Input data
▬▬▬▬▬▬▬▬▬▬
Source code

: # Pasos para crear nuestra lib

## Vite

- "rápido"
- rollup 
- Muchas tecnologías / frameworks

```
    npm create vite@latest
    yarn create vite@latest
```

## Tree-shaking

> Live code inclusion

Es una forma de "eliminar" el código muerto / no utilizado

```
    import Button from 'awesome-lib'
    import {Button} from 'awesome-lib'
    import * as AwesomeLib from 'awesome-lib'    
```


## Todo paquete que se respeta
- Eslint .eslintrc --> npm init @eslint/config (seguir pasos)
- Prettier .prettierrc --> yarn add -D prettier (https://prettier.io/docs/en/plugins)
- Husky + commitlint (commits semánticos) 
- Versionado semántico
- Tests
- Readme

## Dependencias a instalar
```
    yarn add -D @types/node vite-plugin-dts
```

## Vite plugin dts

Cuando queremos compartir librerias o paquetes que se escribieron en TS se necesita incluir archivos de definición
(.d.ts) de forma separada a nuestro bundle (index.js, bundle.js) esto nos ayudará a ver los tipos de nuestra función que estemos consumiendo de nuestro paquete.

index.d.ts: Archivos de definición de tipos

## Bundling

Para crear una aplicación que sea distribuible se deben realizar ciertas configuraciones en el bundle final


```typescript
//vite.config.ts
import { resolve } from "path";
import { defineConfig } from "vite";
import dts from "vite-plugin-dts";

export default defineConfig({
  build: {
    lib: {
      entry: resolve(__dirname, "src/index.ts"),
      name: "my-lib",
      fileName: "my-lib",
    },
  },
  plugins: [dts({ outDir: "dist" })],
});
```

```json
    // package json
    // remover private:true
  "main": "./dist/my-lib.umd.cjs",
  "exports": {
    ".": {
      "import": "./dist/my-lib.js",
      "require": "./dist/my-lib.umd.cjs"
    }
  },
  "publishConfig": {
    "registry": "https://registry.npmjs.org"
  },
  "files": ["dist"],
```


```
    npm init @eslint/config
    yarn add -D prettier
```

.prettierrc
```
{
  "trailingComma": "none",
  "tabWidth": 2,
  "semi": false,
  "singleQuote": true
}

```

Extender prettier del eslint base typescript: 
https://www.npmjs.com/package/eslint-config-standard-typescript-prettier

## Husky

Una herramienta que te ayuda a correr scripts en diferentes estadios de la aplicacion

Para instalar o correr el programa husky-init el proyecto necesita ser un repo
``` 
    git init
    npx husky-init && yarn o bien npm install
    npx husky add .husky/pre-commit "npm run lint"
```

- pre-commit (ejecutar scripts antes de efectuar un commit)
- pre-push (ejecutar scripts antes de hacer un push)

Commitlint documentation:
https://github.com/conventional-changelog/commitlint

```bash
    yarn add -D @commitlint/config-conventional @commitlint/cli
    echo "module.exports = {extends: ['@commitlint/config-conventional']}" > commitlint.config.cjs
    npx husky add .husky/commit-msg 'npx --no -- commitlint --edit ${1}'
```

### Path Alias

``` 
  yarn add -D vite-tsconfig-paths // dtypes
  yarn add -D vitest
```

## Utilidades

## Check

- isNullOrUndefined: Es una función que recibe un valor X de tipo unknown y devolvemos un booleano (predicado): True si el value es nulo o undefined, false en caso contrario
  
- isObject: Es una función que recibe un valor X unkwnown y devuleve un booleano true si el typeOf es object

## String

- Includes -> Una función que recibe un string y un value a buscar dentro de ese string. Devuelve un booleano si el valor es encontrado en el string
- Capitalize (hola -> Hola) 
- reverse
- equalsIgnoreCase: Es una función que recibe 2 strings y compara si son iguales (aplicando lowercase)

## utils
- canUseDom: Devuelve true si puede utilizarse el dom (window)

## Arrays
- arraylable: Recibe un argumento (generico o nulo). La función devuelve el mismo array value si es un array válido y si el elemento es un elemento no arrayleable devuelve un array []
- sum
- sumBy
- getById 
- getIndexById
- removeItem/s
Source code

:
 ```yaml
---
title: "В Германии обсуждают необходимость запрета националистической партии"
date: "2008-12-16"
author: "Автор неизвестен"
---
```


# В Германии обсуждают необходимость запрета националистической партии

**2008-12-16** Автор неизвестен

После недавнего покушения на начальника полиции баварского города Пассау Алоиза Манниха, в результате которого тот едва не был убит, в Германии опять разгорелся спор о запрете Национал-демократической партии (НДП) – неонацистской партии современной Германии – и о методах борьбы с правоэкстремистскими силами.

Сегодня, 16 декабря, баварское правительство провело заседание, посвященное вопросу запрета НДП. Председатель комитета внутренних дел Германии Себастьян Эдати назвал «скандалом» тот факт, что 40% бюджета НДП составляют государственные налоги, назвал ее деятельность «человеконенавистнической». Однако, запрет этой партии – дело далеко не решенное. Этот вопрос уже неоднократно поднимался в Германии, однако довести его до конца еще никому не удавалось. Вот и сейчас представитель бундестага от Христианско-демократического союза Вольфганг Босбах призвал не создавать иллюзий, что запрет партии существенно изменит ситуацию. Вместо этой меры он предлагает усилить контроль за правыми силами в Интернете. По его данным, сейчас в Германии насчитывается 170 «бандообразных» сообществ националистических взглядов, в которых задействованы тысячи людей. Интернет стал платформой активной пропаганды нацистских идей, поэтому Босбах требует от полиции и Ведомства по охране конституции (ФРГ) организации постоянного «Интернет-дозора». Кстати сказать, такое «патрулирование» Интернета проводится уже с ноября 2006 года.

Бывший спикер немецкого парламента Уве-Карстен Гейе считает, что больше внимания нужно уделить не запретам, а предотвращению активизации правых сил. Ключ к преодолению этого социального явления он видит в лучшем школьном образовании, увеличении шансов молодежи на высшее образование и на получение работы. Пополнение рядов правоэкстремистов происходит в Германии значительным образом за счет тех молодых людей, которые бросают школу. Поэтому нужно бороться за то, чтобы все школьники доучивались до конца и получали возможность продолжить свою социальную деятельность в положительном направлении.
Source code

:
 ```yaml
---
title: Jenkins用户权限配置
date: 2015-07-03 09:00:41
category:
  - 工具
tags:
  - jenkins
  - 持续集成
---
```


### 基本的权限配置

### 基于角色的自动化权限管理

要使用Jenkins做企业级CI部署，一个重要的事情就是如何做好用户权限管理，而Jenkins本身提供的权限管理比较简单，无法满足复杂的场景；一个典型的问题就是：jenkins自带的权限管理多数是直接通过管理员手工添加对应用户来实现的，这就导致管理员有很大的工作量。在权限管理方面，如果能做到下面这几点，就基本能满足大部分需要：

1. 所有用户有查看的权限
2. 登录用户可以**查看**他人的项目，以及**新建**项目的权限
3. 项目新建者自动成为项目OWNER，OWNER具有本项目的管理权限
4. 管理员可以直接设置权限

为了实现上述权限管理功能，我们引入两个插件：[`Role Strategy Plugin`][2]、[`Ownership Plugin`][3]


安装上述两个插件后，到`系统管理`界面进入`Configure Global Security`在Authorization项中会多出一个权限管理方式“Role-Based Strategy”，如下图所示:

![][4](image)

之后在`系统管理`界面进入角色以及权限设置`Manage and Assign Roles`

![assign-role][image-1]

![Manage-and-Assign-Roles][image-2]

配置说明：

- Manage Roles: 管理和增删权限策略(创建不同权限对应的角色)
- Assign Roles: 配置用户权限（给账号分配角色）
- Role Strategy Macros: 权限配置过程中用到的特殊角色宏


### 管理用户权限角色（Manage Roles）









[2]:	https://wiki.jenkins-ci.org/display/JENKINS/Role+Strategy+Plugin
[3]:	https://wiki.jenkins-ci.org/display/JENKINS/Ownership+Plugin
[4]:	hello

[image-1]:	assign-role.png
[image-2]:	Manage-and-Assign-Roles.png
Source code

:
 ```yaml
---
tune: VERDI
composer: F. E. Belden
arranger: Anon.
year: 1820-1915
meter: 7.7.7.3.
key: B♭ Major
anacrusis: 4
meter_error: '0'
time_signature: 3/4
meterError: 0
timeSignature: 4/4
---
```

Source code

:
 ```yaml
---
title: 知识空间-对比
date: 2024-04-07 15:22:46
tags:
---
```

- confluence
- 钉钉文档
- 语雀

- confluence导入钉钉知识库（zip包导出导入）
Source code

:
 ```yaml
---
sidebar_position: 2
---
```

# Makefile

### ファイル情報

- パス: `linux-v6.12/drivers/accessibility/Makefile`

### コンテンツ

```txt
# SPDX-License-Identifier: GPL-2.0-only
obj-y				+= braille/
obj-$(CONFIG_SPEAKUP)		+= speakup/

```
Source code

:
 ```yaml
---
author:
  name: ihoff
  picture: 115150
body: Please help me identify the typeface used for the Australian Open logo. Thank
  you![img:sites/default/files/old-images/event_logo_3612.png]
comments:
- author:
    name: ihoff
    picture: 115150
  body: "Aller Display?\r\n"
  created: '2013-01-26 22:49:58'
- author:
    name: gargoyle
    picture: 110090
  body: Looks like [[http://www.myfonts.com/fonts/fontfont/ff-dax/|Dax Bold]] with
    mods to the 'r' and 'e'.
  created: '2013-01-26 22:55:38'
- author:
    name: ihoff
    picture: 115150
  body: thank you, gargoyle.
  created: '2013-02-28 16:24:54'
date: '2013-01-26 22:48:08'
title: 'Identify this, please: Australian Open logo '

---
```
▬▬▬▬▬▬▬▬▬▬
Exercise instructions
Please work out how many lines above contain the string "from", and reply with that number alone.

Task result
6